Zaczęliśmy się śmiać.
Jesteśmy małżeństwem już 7 lat. Louis prowadzi i swoją i moją firmę, choć od kiedy jestem w ciąży z Alex'em, robi sobie więcej wolnego by zajmować się mną i Jennifer.
-Kocham cię Lou, kocham cię Jelly - zaśmiałam się.
-Mamusiu - córeczka przytuliła się do mnie.
-Będziemy kochać cię tak samo jak wcześniej, braciszek też cię będzie kochał..
-A nie możecie go oddać?
Louis zrobił przerażoną i tym samym urażoną minę.
-Nie mów tak Jelly.
-Chcę mieć was tylko dla siebie.. - wtuliła się w mojego męża.
-Zawsze będziemy cię kochać Żelku - wymruczał w jej włosy Lou.
-To prawda skarbie - cmoknęłam ich w czoła - Żelusiu ty nasz - zachichotałam.
Jestem szczęśliwa. Tak bardzo go kocham..
A jak się zaczęło?
-To jest.. skacowana.
Uśmiechnęłam się pod nosem.
A miałam tam tylko nocować, a teraz?

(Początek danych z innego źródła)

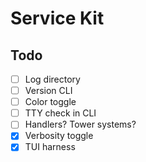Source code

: # Service Kit

## Todo

- [ ] Log directory
- [ ] Version CLI
- [ ] Color toggle
- [ ] TTY check in CLI
- [ ] Handlers? Tower systems?
- [x] Verbosity toggle
- [x] TUI harness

Teraz mam z tym facetem jedno dziecko i drugie w drodze.. Ja go tak mocno kocham.
Patrzyłam Louis'owi w oczy i mogłam z nich odczytać tylko i wyłącznie miłość..
Tak szczerze to uważam ten blog za moją największą porażkę, większą nawet od Light in the tunnel, a tamten blog to naprawdę był do kitu..
Chyba jakoś nie umiem pisać romansideł, a ten blog był po to by to sprawdzić.
No cóż, nie miałam już pomysłów na to jak jeszcze bardziej przesłodzić Debby i Lou, więc kończymy.
Liczę że będziecie czytać inne moje blog :
Laurel i Niall - WHAT NOW
Audrey i Zayn - WORDS AS WEAPONS
Ivette i Liam - UNCOVER
Do zobaczenia xx
Oooooo wielka szkoda bardzo lubiłam ten fanfic :(
OdpowiedzUsuńJejku nie mogłam uwierzyć że to już koniec :___:
OdpowiedzUsuńDlaczego uważasz że to porażka? Mi się podobał i na pewno wrócę aby jeszcze kilka razy przeczytać historię Debby i Lou :)
Nie wiem czy czytałam LITT ale na pewno nie można napisać, że ten blog jest zły!
Szkoda, że to koniec :c
Pozdrawiam xx
Bardzo go lubiłam, nie uważam za porażkę, i szkoda że go zakończyłaś, no ale cóż...
OdpowiedzUsuńZapraszam na moje ff http://in-my-world-one-direction.blogspot.com
Żadna porażka... Był spoko, ale faktycznie, sama bym nie wiedziała jak to pociąnąć. Powodzenia w dalszym pisaniu :)
OdpowiedzUsuńZapraszam do mnie :DD
http://i-need-a-tough-lover.blogspot.com/
O rany... 3 razy czytałam " epilogue", nie mogę uwierzyć że to już koniec :( szkoda, podobało mi się...
OdpowiedzUsuńSzkoda, uwielbiałam tego bloga, jeden z najlepszych jakie czytałam naprawdę :)
OdpowiedzUsuńNigdy nie uważałam go za porażkę...
Ale jeśli nie czułaś się w tym opowiadaniu, to przecież nie można się przymuszać do pisania, bo wychodzi z tego beznadzieja, bez składu i ładu.
Na pewno będę czytać dalej losy Audrey, a co do reszty, muszę znaleźć trochę czasu na nadrobienie wszystkich rozdziałów :)
Ja też będę na pewno często wracała do historii Debby i Lou <3
Pozdrawiam
~Evil Queen.
p.s. Zapraszam do siebie na http://under-the-hood-hides-a-love.blogspot.com/
Może wpadniesz :D
Mi tam się podobało! Ale jednak najbardzie zakonczenie. Kocham 100 procentowe happy endy.